Babür İmparatorluğu

Günümüz Özbekistan'dan gelen bir şef olan Babur tarafından 1526 yılında kurulan Babür imparatorluğu Güney Asya'da önemli bir dönem oldu. Babur, Safavi ve Osmanlı imparatorluklarından yardım alarak, Panipat'ın ilk savaşında Delhi Sultanı İbrahim Lodi'yi KuzeyHindistan'da kurdu. İmparatorluğun resmi emperyal yapısı genellikle Babur'un torunu Akbar'ın altında 1600'den kalma ve son büyük imparator Aurangzeb'in ölümünden sonra yaklaşık 1720'ye kadar sürdü. Aurangzeb'in saltanatı, imparatorluğun en büyük bölgesel boyutuna ulaştığını gördü. 1760'a gelindiğinde, İmparatorluğun kontrolü Eski Delhi çevresindeki bölgeye önemli ölçüde azalmıştı ve 1857 Hindistan isyanından sonra İngilizler tarafından resmen feshedildi.

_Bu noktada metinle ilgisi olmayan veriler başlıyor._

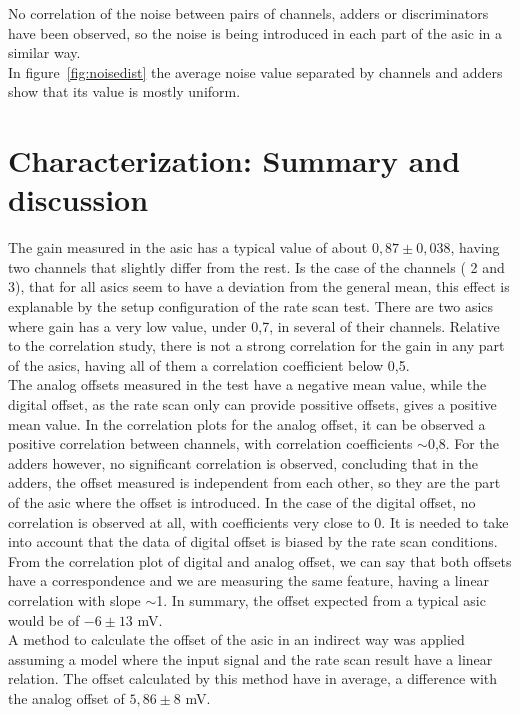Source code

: \documentclass[main.tex]{subfiles}
\begin{document}
No correlation of the noise between pairs of channels, adders or discriminators have been observed, so the noise is being introduced in each part of the \gls{asic} in a similar way.\\
In figure~\ref{fig:noisedist} the average noise value separated by channels and adders show that its value is mostly uniform.

\section{Characterization: Summary and discussion}


The gain measured in the \gls{asic} has a typical value of about $0,87\pm0,038$, having two channels that slightly differ from the rest. Is the case of the channels ( 2 and 3), that for all \glspl{asic} seem to have a deviation from the general mean, this effect is explanable by the setup configuration of the rate scan test. There are two \glspl{asic} where gain has a very low value, under 0,7, in several of their channels. Relative to the correlation study, there is not a strong correlation for the gain in any part of the \glspl{asic}, having all of them a correlation coefficient below 0,5.\\
The analog offsets measured in the test have a negative mean value, while the digital offset, as the rate scan only can provide possitive offsets, gives a positive mean value. In the correlation plots for the analog offset, it can be observed a positive correlation between channels, with correlation coefficients $\sim$0,8. For the adders however, no significant correlation is observed, concluding that in the adders, the offset measured is independent from each other, so they are the part of the \gls{asic} where the offset is introduced.
In the case of the digital offset, no correlation is observed at all, with coefficients very close to 0. It is needed to take into account that the data of digital offset is biased by the rate scan conditions.
From the correlation plot of digital and analog offset, we can say that both offsets have a correspondence and we are measuring the same feature, having a linear correlation with slope $\sim$1.
In summary, the offset expected from a typical \gls{asic} would be of $-6 \pm 13$ mV.\\
A method to calculate the offset of the \gls{asic} in an indirect way was applied assuming a model where the input signal and the rate scan result have a linear relation. The offset calculated by this method have in average, a difference with the analog offset of $5,86 \pm 8$ mV.
\end{document}
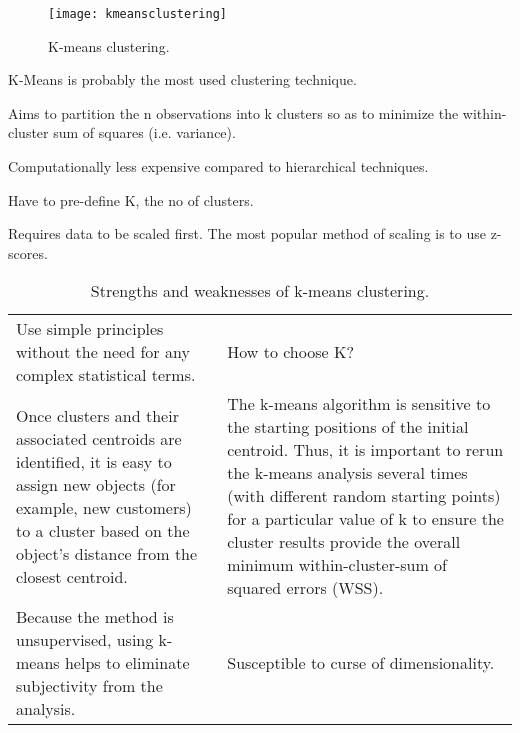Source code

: 	\begin{figure}[h]
		\centering
		\texttt{[image: kmeansclustering]}
		\caption[K-means clustering]{K-means clustering.}
		\label{fig:kmeansclustering}
	\end{figure}


	\begin{bulletedlist}
		\item K-Means is probably the most used clustering technique.
		\item Aims to partition the n observations into k clusters so as to minimize the within-cluster sum of squares (i.e. variance).
		\item Computationally less expensive compared to hierarchical techniques.
		\item Have to pre-define K, the no of clusters.
		\item Requires data to be scaled first.  The most popular method of scaling is to use z-scores.
	\end{bulletedlist}


	\begin{table}
        \centering
        \caption[Strengths and weaknesses of k-means clustering]{Strengths and weaknesses of k-means clustering.}
        \label{tab:}
		\begin{tabular}{|p{}|p{}|} \hline
			\tablecolumnheadervlinesone{Strengths} & \tablecolumnheadervlinestwo{Weakness} \\ \hline
			Use simple principles without the need for any complex statistical terms. &
			How to choose K? \\ \hline
			Once clusters and their associated centroids are identified, it is easy to assign new objects (for example, new customers) to a cluster based on the object's distance from the closest centroid. &
			The k-means algorithm is sensitive to the starting positions of the initial centroid. Thus, it is important to rerun the k-means analysis several times (with different random starting points) for a particular value of k to ensure the cluster results provide the overall minimum within-cluster-sum of squared errors (WSS). \\ \hline
			Because the method is unsupervised, using k-means helps to eliminate subjectivity from the analysis. &
			Susceptible to curse of dimensionality. \\ \hline
		\end{tabular}
	\end{table}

Askeri kökenleri ile bilinen Babür imparatorluğu, yönettiği çeşitli kültürlere ve halklara karşı kapsayıcı yaklaşımıyla da dikkat çekti. Yönetişimi standartlaştırmaya ve merkezileştirmeye yardımcı olan ve daha verimli hale getiren yeni idari uygulamalar getirdi. İmparatorluğun ekonomisi büyük ölçüde, büyük bir gelir kaynağı olan ve köylülerin ve zanaatkârların daha büyük pazarlara entegre edilmesine yardımcı olan Akbar tarafından kurulan tarımsal vergilere dayanıyordu.
17. yüzyıl boyunca Babür imparatorluğu, ekonomik refaha katkıda bulunarak ve onu kültürel rönesans dönemi haline getirerek göreceli barışı sürdürdü. Bu dönem, Avrupa'nın Hint ürünlerine olan ilgisini çekti ve imparatorluğun servetini artırdı. Mughals, resim, edebiyat, tekstil ve mimaride benzersiz stillerin geliştirilmesini teşvik eden büyük sanat ve mimarlık patronlarıydı.